> [INFORMATION]
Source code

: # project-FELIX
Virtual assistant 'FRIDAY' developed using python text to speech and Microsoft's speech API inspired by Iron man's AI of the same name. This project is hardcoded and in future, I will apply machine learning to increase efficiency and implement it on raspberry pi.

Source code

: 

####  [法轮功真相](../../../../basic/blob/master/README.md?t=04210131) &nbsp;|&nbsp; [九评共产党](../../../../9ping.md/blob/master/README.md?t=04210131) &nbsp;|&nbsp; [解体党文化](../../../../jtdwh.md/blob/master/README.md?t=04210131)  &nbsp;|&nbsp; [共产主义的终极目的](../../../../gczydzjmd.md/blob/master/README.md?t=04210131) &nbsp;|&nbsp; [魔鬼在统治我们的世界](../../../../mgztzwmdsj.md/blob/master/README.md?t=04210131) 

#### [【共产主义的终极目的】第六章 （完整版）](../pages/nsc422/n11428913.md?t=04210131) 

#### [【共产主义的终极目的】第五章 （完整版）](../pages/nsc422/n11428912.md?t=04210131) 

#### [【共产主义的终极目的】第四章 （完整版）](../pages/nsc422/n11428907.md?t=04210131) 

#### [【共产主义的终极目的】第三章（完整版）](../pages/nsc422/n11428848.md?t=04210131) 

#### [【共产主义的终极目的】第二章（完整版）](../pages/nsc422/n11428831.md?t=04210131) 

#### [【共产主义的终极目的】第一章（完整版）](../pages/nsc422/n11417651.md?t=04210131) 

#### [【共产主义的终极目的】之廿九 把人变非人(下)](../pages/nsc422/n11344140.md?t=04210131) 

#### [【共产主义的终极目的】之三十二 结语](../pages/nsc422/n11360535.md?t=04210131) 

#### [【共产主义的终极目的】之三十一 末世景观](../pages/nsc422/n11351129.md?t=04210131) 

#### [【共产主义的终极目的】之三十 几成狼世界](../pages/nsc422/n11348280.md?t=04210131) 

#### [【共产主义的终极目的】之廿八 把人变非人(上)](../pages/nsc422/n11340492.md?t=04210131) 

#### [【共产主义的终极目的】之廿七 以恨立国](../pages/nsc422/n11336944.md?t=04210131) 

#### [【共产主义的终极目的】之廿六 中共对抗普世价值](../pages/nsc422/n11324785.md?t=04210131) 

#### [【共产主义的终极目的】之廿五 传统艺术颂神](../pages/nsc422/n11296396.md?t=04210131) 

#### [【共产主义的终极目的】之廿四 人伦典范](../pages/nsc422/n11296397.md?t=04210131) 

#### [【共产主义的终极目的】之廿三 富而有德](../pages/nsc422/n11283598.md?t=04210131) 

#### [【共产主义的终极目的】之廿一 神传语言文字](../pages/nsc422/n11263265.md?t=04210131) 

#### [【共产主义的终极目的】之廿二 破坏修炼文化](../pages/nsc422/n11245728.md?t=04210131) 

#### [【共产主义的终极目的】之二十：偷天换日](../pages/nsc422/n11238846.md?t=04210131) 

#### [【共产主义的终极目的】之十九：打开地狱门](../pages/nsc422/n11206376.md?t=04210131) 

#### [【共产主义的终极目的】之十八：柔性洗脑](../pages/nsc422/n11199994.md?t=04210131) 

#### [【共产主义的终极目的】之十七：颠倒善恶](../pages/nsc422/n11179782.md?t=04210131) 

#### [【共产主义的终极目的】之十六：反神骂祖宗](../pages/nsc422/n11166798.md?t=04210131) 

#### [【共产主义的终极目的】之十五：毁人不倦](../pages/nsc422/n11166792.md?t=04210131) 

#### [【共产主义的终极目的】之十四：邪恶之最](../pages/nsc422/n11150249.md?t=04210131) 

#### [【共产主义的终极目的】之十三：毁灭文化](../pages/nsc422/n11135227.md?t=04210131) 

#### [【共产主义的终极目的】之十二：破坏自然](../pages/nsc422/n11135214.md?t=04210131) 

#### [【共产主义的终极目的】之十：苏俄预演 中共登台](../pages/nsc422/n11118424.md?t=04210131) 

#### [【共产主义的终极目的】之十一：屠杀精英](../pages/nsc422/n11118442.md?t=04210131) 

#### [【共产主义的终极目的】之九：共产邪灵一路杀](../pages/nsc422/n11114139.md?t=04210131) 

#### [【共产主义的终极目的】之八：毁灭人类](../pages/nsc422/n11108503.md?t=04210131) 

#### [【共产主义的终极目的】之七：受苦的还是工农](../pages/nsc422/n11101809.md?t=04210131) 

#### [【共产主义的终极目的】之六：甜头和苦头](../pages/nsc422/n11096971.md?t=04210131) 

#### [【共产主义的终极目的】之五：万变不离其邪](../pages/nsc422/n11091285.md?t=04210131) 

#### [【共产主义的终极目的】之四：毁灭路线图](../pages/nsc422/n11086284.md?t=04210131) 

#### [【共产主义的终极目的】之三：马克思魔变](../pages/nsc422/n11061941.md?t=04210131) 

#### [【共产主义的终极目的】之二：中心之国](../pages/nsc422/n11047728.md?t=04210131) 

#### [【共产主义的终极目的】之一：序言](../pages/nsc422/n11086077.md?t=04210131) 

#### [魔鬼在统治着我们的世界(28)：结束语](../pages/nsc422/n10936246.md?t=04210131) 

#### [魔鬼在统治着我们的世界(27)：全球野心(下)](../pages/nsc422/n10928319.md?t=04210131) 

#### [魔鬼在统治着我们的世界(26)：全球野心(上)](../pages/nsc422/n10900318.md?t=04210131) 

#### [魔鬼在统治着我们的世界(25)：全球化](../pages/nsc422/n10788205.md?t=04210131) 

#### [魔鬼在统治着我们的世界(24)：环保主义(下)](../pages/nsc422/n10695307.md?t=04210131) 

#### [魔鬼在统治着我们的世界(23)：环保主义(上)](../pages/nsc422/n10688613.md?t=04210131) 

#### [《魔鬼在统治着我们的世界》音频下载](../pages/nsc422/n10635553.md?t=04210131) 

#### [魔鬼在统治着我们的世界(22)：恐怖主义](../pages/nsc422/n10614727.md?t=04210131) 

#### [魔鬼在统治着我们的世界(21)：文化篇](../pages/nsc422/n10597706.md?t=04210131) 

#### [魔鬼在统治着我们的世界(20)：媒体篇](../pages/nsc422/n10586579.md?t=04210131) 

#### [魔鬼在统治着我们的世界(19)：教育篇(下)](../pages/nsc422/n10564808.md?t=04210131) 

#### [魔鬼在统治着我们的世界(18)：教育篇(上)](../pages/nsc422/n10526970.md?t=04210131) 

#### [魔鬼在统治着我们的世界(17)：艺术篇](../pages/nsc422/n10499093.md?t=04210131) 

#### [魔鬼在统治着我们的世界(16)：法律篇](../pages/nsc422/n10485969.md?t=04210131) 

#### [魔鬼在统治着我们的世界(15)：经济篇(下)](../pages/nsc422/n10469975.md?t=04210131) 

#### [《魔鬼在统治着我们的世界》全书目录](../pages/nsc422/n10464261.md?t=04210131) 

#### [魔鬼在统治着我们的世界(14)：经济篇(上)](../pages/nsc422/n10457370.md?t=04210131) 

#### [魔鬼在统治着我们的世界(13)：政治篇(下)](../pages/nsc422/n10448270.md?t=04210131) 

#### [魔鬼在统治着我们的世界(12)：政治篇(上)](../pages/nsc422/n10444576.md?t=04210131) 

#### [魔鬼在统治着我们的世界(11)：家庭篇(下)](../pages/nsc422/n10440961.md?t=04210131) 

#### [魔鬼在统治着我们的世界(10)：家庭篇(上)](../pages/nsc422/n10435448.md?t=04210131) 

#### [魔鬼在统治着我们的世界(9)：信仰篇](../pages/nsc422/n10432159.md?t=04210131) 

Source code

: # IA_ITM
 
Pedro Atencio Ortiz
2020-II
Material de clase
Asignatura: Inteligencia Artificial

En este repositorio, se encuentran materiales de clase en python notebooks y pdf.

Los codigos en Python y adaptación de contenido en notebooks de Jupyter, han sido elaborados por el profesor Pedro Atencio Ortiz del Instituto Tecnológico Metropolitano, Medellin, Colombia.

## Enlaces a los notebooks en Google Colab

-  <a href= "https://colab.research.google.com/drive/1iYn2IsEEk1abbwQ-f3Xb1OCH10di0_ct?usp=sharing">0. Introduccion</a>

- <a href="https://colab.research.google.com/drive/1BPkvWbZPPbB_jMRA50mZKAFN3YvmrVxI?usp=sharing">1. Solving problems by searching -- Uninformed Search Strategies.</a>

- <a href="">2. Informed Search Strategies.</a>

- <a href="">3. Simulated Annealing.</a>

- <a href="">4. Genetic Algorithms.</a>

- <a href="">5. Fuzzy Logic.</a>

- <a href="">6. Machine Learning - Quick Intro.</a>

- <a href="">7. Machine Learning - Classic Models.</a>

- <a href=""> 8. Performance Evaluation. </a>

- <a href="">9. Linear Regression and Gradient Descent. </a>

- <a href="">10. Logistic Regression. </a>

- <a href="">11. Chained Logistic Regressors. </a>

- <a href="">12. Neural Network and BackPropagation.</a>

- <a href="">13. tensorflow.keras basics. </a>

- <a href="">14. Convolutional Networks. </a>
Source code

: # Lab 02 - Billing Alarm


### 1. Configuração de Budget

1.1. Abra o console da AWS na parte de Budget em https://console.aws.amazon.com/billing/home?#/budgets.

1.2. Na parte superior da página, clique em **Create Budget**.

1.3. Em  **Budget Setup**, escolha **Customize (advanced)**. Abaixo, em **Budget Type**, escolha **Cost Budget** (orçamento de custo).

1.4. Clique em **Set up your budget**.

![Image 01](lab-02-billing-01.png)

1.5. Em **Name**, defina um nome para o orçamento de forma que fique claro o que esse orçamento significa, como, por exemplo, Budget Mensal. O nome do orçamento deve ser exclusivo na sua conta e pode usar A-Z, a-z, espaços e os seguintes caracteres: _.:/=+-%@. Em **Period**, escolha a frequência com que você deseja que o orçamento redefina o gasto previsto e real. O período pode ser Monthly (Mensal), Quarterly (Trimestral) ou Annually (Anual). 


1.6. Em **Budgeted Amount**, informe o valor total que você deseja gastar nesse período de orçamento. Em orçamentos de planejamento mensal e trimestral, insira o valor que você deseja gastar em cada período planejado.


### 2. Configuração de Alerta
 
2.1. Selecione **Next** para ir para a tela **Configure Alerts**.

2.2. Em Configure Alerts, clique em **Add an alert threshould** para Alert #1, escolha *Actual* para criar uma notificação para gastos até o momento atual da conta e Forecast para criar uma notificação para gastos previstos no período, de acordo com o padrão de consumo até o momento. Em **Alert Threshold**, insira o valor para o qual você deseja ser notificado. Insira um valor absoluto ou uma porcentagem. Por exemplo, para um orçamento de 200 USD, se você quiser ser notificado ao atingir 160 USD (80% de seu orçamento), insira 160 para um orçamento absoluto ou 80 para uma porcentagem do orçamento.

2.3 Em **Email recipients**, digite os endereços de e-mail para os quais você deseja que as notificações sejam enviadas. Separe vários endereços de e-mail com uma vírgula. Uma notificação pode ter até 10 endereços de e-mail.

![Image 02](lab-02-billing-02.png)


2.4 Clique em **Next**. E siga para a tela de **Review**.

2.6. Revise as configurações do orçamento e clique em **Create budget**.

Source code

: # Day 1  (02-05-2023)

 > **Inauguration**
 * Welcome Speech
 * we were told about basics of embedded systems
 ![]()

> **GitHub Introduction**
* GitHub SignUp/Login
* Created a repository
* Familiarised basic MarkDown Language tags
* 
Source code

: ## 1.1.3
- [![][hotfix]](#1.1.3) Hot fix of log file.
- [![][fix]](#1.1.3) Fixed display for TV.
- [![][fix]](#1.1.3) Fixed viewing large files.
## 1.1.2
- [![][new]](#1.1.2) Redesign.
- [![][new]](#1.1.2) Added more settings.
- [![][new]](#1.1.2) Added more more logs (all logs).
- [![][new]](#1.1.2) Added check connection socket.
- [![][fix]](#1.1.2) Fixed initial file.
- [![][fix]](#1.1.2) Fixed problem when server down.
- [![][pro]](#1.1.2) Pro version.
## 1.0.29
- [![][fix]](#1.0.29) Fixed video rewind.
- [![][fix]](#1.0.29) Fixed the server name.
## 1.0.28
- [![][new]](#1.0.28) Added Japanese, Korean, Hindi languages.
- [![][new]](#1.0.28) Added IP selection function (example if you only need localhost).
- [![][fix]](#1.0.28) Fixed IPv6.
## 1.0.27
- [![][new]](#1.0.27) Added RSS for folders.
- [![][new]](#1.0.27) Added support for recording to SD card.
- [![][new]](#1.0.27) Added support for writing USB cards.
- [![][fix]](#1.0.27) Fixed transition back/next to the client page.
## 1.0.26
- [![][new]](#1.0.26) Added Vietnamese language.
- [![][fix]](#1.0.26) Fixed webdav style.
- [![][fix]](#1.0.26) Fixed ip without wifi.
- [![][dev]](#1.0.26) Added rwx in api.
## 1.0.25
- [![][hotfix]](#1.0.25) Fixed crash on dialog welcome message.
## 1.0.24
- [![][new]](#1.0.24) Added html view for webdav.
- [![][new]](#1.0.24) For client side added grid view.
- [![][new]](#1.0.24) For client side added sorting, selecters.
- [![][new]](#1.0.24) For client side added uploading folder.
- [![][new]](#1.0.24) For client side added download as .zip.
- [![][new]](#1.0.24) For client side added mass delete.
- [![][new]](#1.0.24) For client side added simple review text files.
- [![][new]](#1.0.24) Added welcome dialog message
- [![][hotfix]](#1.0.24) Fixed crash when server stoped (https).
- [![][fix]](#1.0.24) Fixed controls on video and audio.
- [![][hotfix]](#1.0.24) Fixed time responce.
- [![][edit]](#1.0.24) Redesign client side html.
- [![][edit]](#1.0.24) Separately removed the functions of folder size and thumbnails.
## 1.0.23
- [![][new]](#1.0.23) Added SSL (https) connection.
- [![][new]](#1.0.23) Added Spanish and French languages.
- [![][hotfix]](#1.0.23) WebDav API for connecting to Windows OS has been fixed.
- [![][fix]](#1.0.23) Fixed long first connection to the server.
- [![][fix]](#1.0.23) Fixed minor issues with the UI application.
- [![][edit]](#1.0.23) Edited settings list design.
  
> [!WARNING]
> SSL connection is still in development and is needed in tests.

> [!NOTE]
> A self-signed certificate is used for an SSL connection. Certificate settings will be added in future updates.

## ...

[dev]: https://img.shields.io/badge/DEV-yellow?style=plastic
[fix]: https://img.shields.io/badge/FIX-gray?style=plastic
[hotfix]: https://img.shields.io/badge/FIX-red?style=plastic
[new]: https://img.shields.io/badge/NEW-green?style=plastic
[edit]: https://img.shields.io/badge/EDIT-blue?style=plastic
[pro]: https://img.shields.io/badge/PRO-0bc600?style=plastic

> [EXERCISE AIM] In the listing above, how many lines hold the word "GitHub"? Give the number and nothing more.

> [RESPONSE BELOW] 2